What is required
When you find the line with "at university professors." among the records below, reproduce it and each line after it exactly, ending with the line with "C++, MySQL, HTML, CSS, JavaScript.".

Dataset entries
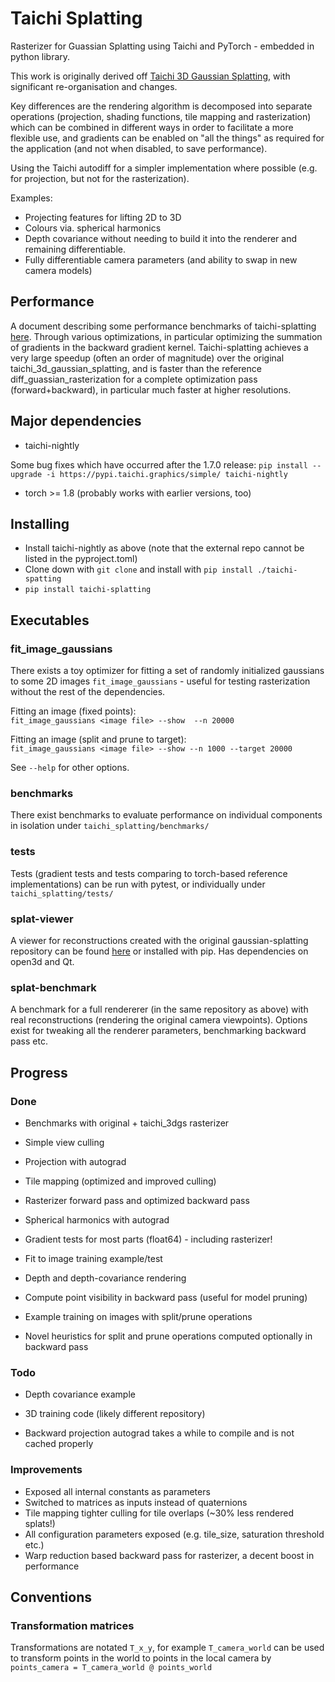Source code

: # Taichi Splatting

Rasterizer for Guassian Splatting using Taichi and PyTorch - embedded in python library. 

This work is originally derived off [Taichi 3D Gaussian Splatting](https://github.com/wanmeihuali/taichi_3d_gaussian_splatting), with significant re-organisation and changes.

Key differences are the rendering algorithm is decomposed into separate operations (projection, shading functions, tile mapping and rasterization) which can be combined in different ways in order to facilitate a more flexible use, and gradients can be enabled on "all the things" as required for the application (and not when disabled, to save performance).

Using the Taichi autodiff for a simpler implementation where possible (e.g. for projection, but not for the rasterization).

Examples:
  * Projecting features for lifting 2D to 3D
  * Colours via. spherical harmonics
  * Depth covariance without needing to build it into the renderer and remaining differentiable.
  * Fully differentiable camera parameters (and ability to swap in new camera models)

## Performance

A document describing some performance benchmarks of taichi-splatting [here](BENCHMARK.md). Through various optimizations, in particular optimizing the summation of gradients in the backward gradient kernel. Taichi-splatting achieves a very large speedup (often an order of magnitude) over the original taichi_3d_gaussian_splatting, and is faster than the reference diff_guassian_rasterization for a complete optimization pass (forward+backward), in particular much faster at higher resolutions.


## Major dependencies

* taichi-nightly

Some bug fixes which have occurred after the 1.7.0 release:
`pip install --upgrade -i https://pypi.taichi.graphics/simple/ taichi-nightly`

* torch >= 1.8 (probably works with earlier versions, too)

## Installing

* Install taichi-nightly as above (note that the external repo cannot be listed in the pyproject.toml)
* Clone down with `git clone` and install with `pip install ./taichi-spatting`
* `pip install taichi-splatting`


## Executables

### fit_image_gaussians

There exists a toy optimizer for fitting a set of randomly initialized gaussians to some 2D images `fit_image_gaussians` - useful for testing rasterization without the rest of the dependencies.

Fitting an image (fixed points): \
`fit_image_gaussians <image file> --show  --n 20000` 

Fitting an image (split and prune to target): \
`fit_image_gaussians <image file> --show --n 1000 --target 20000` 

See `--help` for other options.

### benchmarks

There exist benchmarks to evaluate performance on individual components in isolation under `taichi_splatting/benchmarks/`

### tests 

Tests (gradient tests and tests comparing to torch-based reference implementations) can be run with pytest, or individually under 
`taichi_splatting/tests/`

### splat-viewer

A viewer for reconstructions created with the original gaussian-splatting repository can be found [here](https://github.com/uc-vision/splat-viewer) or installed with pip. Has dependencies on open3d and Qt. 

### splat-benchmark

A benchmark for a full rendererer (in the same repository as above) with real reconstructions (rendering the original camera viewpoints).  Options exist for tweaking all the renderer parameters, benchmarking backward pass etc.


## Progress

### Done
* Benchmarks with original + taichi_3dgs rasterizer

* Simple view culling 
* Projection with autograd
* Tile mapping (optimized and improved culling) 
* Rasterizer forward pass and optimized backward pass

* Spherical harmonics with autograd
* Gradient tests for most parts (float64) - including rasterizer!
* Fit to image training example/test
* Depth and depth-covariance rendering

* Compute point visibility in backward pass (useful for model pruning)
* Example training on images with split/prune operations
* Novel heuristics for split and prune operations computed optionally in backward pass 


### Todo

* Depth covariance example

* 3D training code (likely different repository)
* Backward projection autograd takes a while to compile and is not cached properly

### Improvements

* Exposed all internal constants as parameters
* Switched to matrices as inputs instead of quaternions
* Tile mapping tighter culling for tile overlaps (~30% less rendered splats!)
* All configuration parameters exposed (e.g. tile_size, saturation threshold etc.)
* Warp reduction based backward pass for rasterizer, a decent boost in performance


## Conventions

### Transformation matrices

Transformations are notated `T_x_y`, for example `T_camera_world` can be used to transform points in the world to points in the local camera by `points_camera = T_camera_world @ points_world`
--
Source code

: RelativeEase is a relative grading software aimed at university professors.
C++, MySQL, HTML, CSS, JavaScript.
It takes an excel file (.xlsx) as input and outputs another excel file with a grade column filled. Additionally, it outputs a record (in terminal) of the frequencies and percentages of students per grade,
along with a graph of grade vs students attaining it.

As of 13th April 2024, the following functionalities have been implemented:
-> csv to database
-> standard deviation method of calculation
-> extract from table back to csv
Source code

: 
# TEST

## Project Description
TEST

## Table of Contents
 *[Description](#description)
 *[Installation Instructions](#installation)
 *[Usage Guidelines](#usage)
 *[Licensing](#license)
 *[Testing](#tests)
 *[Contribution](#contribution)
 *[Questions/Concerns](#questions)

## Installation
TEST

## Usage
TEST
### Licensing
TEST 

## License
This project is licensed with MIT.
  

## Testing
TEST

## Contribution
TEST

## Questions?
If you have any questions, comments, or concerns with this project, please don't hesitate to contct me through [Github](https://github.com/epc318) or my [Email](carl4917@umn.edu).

Answer space
: RelativeEase is a relative grading software aimed at university professors.
C++, MySQL, HTML, CSS, JavaScript.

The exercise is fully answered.